Looking into emu_internal, it actually adds different kinds of references. There is one particularly important piece in this function, default switch cases:

  switch ( op_type )
  {
...
    default:
      if ( op_type == O_IDPSPEC1 && insn->itype == 26 )
      {
...
        if ( get_switch_info(&Dst, v7) <= 0 )
        {
          v8 = insn&->ops[2].addr_union.addr;
          v9 = get_dword(insn&->ops[2].addr_union.addr) ^ 0x46544330;
          if ( v9 <= 0x80 )
          {
            LODWORD(v21) = insn&->ops[1].addr_union.addr;
            v10 = insn&->ops[0].reg_union.reg;
...
            set_switch_info(v11, &Dst);
            create_switch_table(insn&->ea, &Dst);
            create_switch_xrefs(insn&->ea, &Dst);
          }
        }
      }
      break;
  }

It makes clear that instruction with opcode 26 is switch.

Back to emu, next part:

  v5 = insn&->itype;
  if ( v5 == 3 )
  {
    *(_QWORD *)&a3.d0 = *(_QWORD *)&insn&->ops[1].n;
    a3.addresses.begin = *(_DWORD **)&insn&->ops[1].value_union.value;
    a3.addresses.length = *(_QWORD *)&insn&->ops[1].specval_union.specval;
    if ( BYTE1(a3.d0) == 2 )                    // O_MEM
    {
      mem_addr = (unsigned __int64)a3.addresses.begin >> 32;
    }
    else
    {
...
      v7 = get_possible_values(&a1, insn&, (op_t *)&a3, &values, 0);
      sub_1800036A0((__int64 **)&a1, &v22, *(_QWORD *)a1, (__int64)a1);
      operator delete(a1);
      if ( !v7 )
      {
        qfree((qvector_t *)values.addresses.begin);
        goto LABEL_36;
      }
      LODWORD(mem_addr) = values.d0;
      qfree((qvector_t *)values.addresses.begin);
    }
    if ( insn&->ops[1].type == O_DISPL )
      LODWORD(mem_addr) = insn&->ops[1].addr_union.addr + mem_addr;
    if ( is_rodata((unsigned int)mem_addr) )
    {
      qsnprintf(&v26, 256i64, "[%#08x] read only", (unsigned int)mem_addr);
      LOBYTE(v8) = 1;
      set_cmt(insn&->ea, &v26, v8);
    }
  }

Look at this qsnprintf, we definitely saw it before: when we first tried to open binary, ROM:0000004C 66666_____ _______6666, op1 ;; [0x000888] read only. Note that opcode is 3, we already know that it is either load.m or store.m. There is no need to make warning about reading read-only memory, so we can assume that opcode 3 is store.m and 31 is load.m.

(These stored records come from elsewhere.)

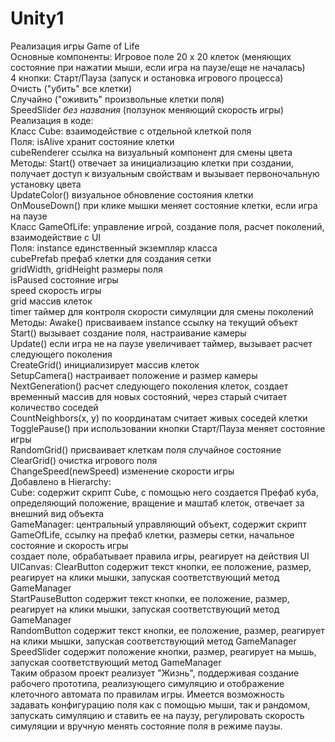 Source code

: # Unity1  
Реализация игры Game of Life  
Основные компоненты:  Игровое поле 20 х 20 клеток (меняющих состояние при нажатии мыши, если игра на паузе/еще не началась)   
                      4 кнопки: Старт/Пауза (запуск и остановка игрового процесса)   
                                Очисть ("убить" все клетки)  
                                Случайно ("оживить" произвольные клетки поля)  
                                SpeedSlider *без названия* (ползунок меняющий скорость игры)  
Реализация в коде:    
Класс Cube: взаимодействие с отдельной клеткой поля  
Поля:  isAlive хранит состояние клетки    
       cubeRenderer ссылка на визуальный компонент для смены цвета    
Методы: Start() отвечает за инициализацию клетки при создании, получает доступ к визуальным свойствам и вызывает первоночальную установку цвета  
         UpdateColor() визуальное обновление состояния клетки  
         OnMouseDown() при клике мышки меняет состояние клетки, если игра на паузе  
Класс GameOfLife: управление игрой, создание поля, расчет поколений, взаимодействие с UI  
Поля: instance единственный экземпляр класса    
      cubePrefab префаб клетки для создания сетки  
      gridWidth, gridHeight размеры поля  
      isPaused состояние игры  
      speed скорость игры  
      grid массив клеток  
      timer таймер для контроля скорости симуляции для смены поколений  
Методы: Awake() присваиваем instance ссылку на текущий объект  
        Start() вызывает создание поля, настраивание камеры  
        Update() если игра не на паузе увеличивает таймер, вызывает расчет следующего поколения  
        CreateGrid() инициализирует массив клеток  
        SetupCamera() настраивает положение и размер камеры  
        NextGeneration() расчет следующего поколения клеток, создает временный массив для новых состояний, через старый считает количество соседей  
        CountNeighbors(x, y) по координатам считает живых соседей клетки  
        TogglePause() при использовании кнопки Старт/Пауза меняет состояние игры  
        RandomGrid() присваивает клеткам поля случайное состояние  
        ClearGrid() очистка игрового поля  
        ChangeSpeed(newSpeed) изменение скорости игры  
Добавлено в Hierarchy:  
Cube:  содержит скрипт Cube, с помощью него создается Префаб куба, определяющий положение, вращение и маштаб клеток, отвечает за внешний вид объекта   
GameManager: центральный управляющий объект, содержит скрипт GameOfLife, ссылку на префаб клетки, размеры сетки, начальное состояние и скорость игры   
             создает поле, обрабатывает правила игры, реагирует на действия UI  
UICanvas: ClearButton содержит текст кнопки, ее положение, размер, реагирует на клики мышки, запуская соответствующий метод GameManager  
          StartPauseButton содержит текст кнопки, ее положение, размер, реагирует на клики мышки, запуская соответствующий метод GameManager   
          RandomButton содержит текст кнопки, ее положение, размер, реагирует на клики мышки, запуская соответствующий метод GameManager  
          SpeedSlider содержит положение кнопки, размер, реагирует на мышь, запуская соответствующий метод GameManager    
Таким образом проект реализует "Жизнь", поддерживая создание рабочего прототипа, реализующего симуляцию и отображение клеточного автомата по правилам игры. Имеется возможность задавать конфигурацию поля как с помощью мыши, так и рандомом, запускать симуляцию и ставить ее на паузу, регулировать скорость симуляции и вручную менять состояние поля в режиме паузы.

What this code is trying to do as a whole is to get somehow target memory address and check that it is not in .rodata section. If operand type is O_MEM then address is just an immediate value, otherwise the register is used so we need to get it’s possible values somehow. That what function get_possible_values is doing, as we’ll see next.

get_possible_values

This is the most complex and most important part of processor for us. Let’s look at the very beginning:

char __fastcall get_possible_values(void *a1, insn_t *insn, op_t *a3, possible_values_t *values, int a5)
{
  // [COLLAPSED LOCAL DECLARATIONS. PRESS KEYPAD CTRL-"+" TO EXPAND]

  values& = values;
  insn& = insn;
  switch ( (unsigned __int8)a3->type )
  {
    case O_REG:
    case O_IDPSPEC0:
      result = track_possible_values_cfg(a1, insn, insn->ea, a3->reg_union.reg, values, a5);
      break;
...
  }
  return result;
}

In case of O_REG it just calls some internal function that I conveniently called track_possible_values_cfg. It is almost 450 lines long and consists of very valuable code. Note that second parameter is insn, third is ea and fourth is reg_num

track_possible_values_cfg

...
  while ( 1 )
  {
    v16 = get_flags_ex(v15->ea, 0i64);
    if ( (v16 >> 12) & 1 || !(v16 & CF_HLL) )
      break;
    if ( (unsigned int)decode_prev_insn(&prev_insn, v15->ea) == -1 )
      goto LABEL_125;
LABEL_31:
    v15 = &prev_insn;
    if ( (prev_insn.ops[0].type == O_REG || prev_insn.ops[0].type == O_IDPSPEC0)
      && prev_insn.ops[0].reg_union.reg == (_DWORD)reg_num& )
    {
      switch ( prev_insn.itype )
...

OK, lots of things to note here. First of all, while (1). Why is it here? I don’t know but I don’t like it.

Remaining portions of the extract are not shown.